I was most annoyed by the loss of the tapes at the time as many of them were irreplaceable; a fair number were of albums that had been deleted, there was a collection of edited John Peel shows, stuff that I'd taped off people I no longer knew and most importantly the only copies in existence of music I'd made. Luckily, or so I thought when I first heard the news, the police caught the guy. When they raided his flat to search for evidence from another burglary, they found all our gear. He had the stereo equipment set up in his flat and all my tapes scattered round. So, I eagerly signed for and bundled all our possessions in to the back of a car, under strict instructions by the police that this was the one and only journey I was to make with the baseball bat in the car, and drove home looking forward to setting the stereo up and listening to some of my tapes. On settling down to an evening of reacquainting myself with the lost sounds, I found the burglar had taped over much of the material with very poor, sub Tim Westward, late night weekday Radio One. What a complete and utter Bastard.

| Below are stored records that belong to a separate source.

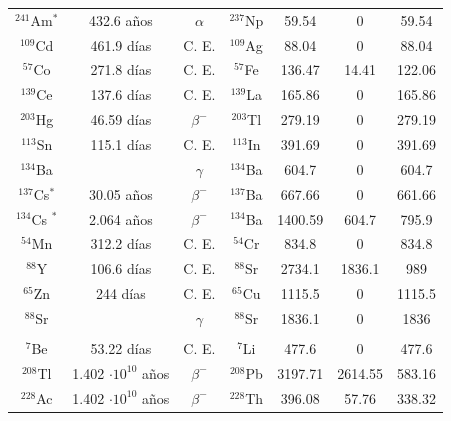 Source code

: \begin{table}[h]
\begin{tabular}{|c|c|c|c|c|c|c|}
\rowcolor{Blue1}	\cellcolor{Green3}	$^{241}$Am$^{*}$	&	432.6 años	&	$\alpha$	&	 	$^{237}$Np	 	&	 	59.54	 	&	 	0	 	&	\cellcolor{Green3} 59.54	\\ 	
\rowcolor{Blue1}		 	$^{109}$Cd	 	&	 	461.9 días 	 	&	C. E.	&	 	$^{109}$Ag	 	&	 	88.04	 	&	 	0	 	&	88.04	\\ 	
\rowcolor{Blue1}		 	$^{57}$Co	 	&	 	271.8 días	 	&	C. E.	&	 	$^{57}$Fe	 	&	 	136.47	 	&	 	14.41	 	&	122.06	\\ 	
\rowcolor{Blue1}		 	$^{139}$Ce	 	&	 	137.6 días	 	&	C. E.	&	 	$^{139}$La	 	&	 	165.86	 	&	 	0	 	&	165.86	\\ 	
\rowcolor{Blue1}		 	$^{203}$Hg	 	&	 	46.59 días	 	&	$\beta^-$	&	 	$^{203}$Tl	 	&	 	279.19	 	&	 	0	 	&	279.19	\\ 	
\rowcolor{Blue1}		 	$^{113}$Sn	 	&	 	115.1 días	 	&	C. E.	&	 	$^{113}$In	 	&	 	391.69	 	&	 	0	 	&	391.69	\\ 	
\rowcolor{Blue1}		 	$^{134}$Ba	 	&	 		 	&	$\gamma$	&	 	$^{134}$Ba	 	&	 	604.7	 	&	 	0	 	&	604.7	\\ 	
\rowcolor{Blue1}	\cellcolor{Green3}	 	$^{137}$Cs$^{*}$	 	&	 	30.05 años	 	&	$\beta^-$	&	 	$^{137}$Ba	 	&	 	667.66	 	&	 	0	 	&	\cellcolor{Green3} 661.66	\\ 	
\rowcolor{Blue1}	\cellcolor{Green3}	 	$^{134}$Cs	$^{*}$ 	&	 	2.064 años	 	&	$\beta^-$	&	 	$^{134}$Ba	 	&	 	1400.59	 	&	 	604.7	 	&	\cellcolor{Green3} 795.9	\\ 	
\rowcolor{Blue1}		 	$^{54}$Mn	 	&	 	312.2 días	 	&	C. E.	&	 	$^{54}$Cr	 	&	 	834.8	 	&	 	0	 	&	834.8	\\ 	
\rowcolor{Blue1}		 	$^{88}$Y	 	&	 	106.6 días	 	&	C. E.	&	 	$^{88}$Sr	 	&	 	2734.1	 	&	 	1836.1	 	&	989	\\ 	
\rowcolor{Blue1}		 	$^{65}$Zn	 	&	 	244 días	 	&	C. E.	&	 	$^{65}$Cu	 	&	 	1115.5	 	&	 	0	 	&	1115.5	\\ 	
\rowcolor{Blue1}		 	$^{88}$Sr	 	&	 		 	&	$\gamma$	&	 	$^{88}$Sr	 	&	 	1836.1	 	&	 	0	 	&	1836	\\ 	\hline
\rowcolor{Blue2}		 \multicolumn{7}{|c|}{Radionúclidos de interés para el LGIG}           													\\ 	\hline
\rowcolor{Blue1}	\cellcolor{Green3}	$^{7}$Be	&	53.22 días 	&	C. E.	&	$^{7}$Li	&	477.6	&	0	&	\cellcolor{Green3} 477.6	\\ 	
\rowcolor{Blue1}	\cellcolor{Green3}	$^{208}$Tl	&	1.402 $\cdot 10^{10}$ años	&	$\beta^-$	&	$^{208}$Pb	&	3197.71	&	2614.55	&	\cellcolor{Green3} 583.16	\\ 	
\rowcolor{Blue1}	\cellcolor{Green3}	$^{228}$Ac	&	1.402 $\cdot 10^{10}$ años	&	$\beta^-$	&	$^{228}$Th	&	396.08	&	57.76	&	\cellcolor{Green3} 338.32	\\ 	

\end{tabular}
\end{table}

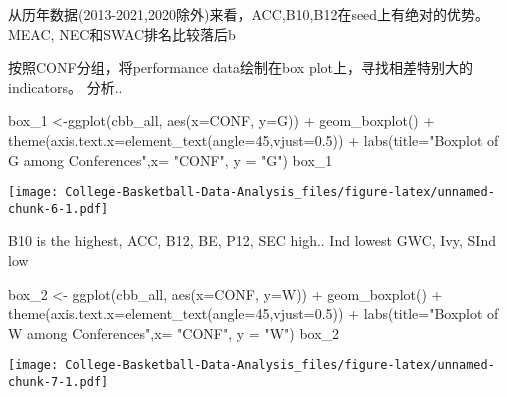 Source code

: \documentclass[
]{article}
\newenvironment{Shaded}{\begin{snugshade}}{\end{snugshade}}
\newcommand{\AttributeTok}[1]{\textcolor[rgb]{0.77,0.63,0.00}{#1}}
\newcommand{\DecValTok}[1]{\textcolor[rgb]{0.00,0.00,0.81}{#1}}
\newcommand{\FloatTok}[1]{\textcolor[rgb]{0.00,0.00,0.81}{#1}}
\newcommand{\FunctionTok}[1]{\textcolor[rgb]{0.00,0.00,0.00}{#1}}
\newcommand{\NormalTok}[1]{#1}
\newcommand{\OtherTok}[1]{\textcolor[rgb]{0.56,0.35,0.01}{#1}}
\newcommand{\SpecialCharTok}[1]{\textcolor[rgb]{0.00,0.00,0.00}{#1}}
\newcommand{\StringTok}[1]{\textcolor[rgb]{0.31,0.60,0.02}{#1}}
\begin{document}
从历年数据(2013-2021,2020除外)来看，ACC,B10,B12在seed上有绝对的优势。
MEAC, NEC和SWAC排名比较落后b

按照CONF分组，将performance data绘制在box
plot上，寻找相差特别大的indicators。 分析..

\begin{Shaded}
\begin{Highlighting}[]
\NormalTok{box\_1 }\OtherTok{\textless{}{-}}\FunctionTok{ggplot}\NormalTok{(cbb\_all, }\FunctionTok{aes}\NormalTok{(}\AttributeTok{x=}\NormalTok{CONF, }\AttributeTok{y=}\NormalTok{G)) }\SpecialCharTok{+} \FunctionTok{geom\_boxplot}\NormalTok{() }\SpecialCharTok{+} \FunctionTok{theme}\NormalTok{(}\AttributeTok{axis.text.x=}\FunctionTok{element\_text}\NormalTok{(}\AttributeTok{angle=}\DecValTok{45}\NormalTok{,}\AttributeTok{vjust=}\FloatTok{0.5}\NormalTok{)) }\SpecialCharTok{+} \FunctionTok{labs}\NormalTok{(}\AttributeTok{title=}\StringTok{"Boxplot of G among Conferences"}\NormalTok{,}\AttributeTok{x=} \StringTok{"CONF"}\NormalTok{, }\AttributeTok{y =} \StringTok{"G"}\NormalTok{)}
\NormalTok{box\_1}
\end{Highlighting}
\end{Shaded}

\texttt{[image: College-Basketball-Data-Analysis\_files/figure-latex/unnamed-chunk-6-1.pdf]}

B10 is the highest, ACC, B12, BE, P12, SEC high.. Ind lowest GWC, Ivy,
SInd low

\begin{Shaded}
\begin{Highlighting}[]
\NormalTok{box\_2 }\OtherTok{\textless{}{-}} \FunctionTok{ggplot}\NormalTok{(cbb\_all, }\FunctionTok{aes}\NormalTok{(}\AttributeTok{x=}\NormalTok{CONF, }\AttributeTok{y=}\NormalTok{W)) }\SpecialCharTok{+} \FunctionTok{geom\_boxplot}\NormalTok{() }\SpecialCharTok{+} \FunctionTok{theme}\NormalTok{(}\AttributeTok{axis.text.x=}\FunctionTok{element\_text}\NormalTok{(}\AttributeTok{angle=}\DecValTok{45}\NormalTok{,}\AttributeTok{vjust=}\FloatTok{0.5}\NormalTok{)) }\SpecialCharTok{+} \FunctionTok{labs}\NormalTok{(}\AttributeTok{title=}\StringTok{"Boxplot of W among Conferences"}\NormalTok{,}\AttributeTok{x=} \StringTok{"CONF"}\NormalTok{, }\AttributeTok{y =} \StringTok{"W"}\NormalTok{)}
\NormalTok{box\_2}
\end{Highlighting}
\end{Shaded}

\texttt{[image: College-Basketball-Data-Analysis\_files/figure-latex/unnamed-chunk-7-1.pdf]}
\end{document}
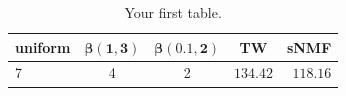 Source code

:\documentclass[a4paper, 11pt]{article}
\begin{document}
\begin{table}[h!]
  \begin{center}
    \label{tab:table3}
    \begin{tabular}{l|c|c|c|r} %
      \textbf{uniform} & $\mathbf{\beta(1, 3)}$ & $\mathbf{\beta(0.1,2)}$ & \textbf{TW} & \textbf{sNMF}\\
      \hline
      7 & 4 & 2 & $134.42$ & $118.16$\\
    \end{tabular}
    \caption{Your first table.}
  \end{center}
\end{table}
\end{document}
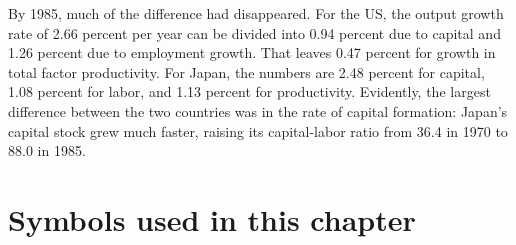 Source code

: \begin{enumerate}
By 1985, much of the difference had disappeared.
For the US, the output growth rate of 2.66 percent per year can be divided
into 0.94 percent due to capital and 1.26 percent due to employment growth.
That leaves 0.47 percent for growth in total factor productivity.
For Japan, the numbers are 2.48 percent for capital, 1.08 percent for
labor, and 1.13 percent for productivity.
Evidently, the largest difference between the two
countries was in the rate of capital formation:  Japan's capital stock
grew much faster, raising its capital-labor ratio from
36.4 in 1970 to 88.0 in 1985.
\end{enumerate}
\setlength{\leftmargini}{\oldleftmargini}

\section*{Symbols used in this chapter}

In those days there were times in my life when I had so little money that when I found a new piece of music I wanted to commit to tape, I would trawl through my collection and decide what, if anything, I would be prepared to record over, sticking little bits of masking tape over the protection holes to enable me to do so. To go through all this and then to decide to throw away all these cassettes seems like a travesty, but I haven't listened to them in years, and this seems even more of a travesty. They had been sitting in a cupboard collecting dust, forgotten until now. Many of the albums, the really special ones, have since been bought or burnt to CD. And like I said, we need to de-clutter. So another break with the past. I recycled the card inlays, naturally, and obviously kept the dub and reggae tapes, but past that I'm afraid to say that a large chunk of my listening past has been redirected to a landfill site. I'm not proud to admit it, but it's done now.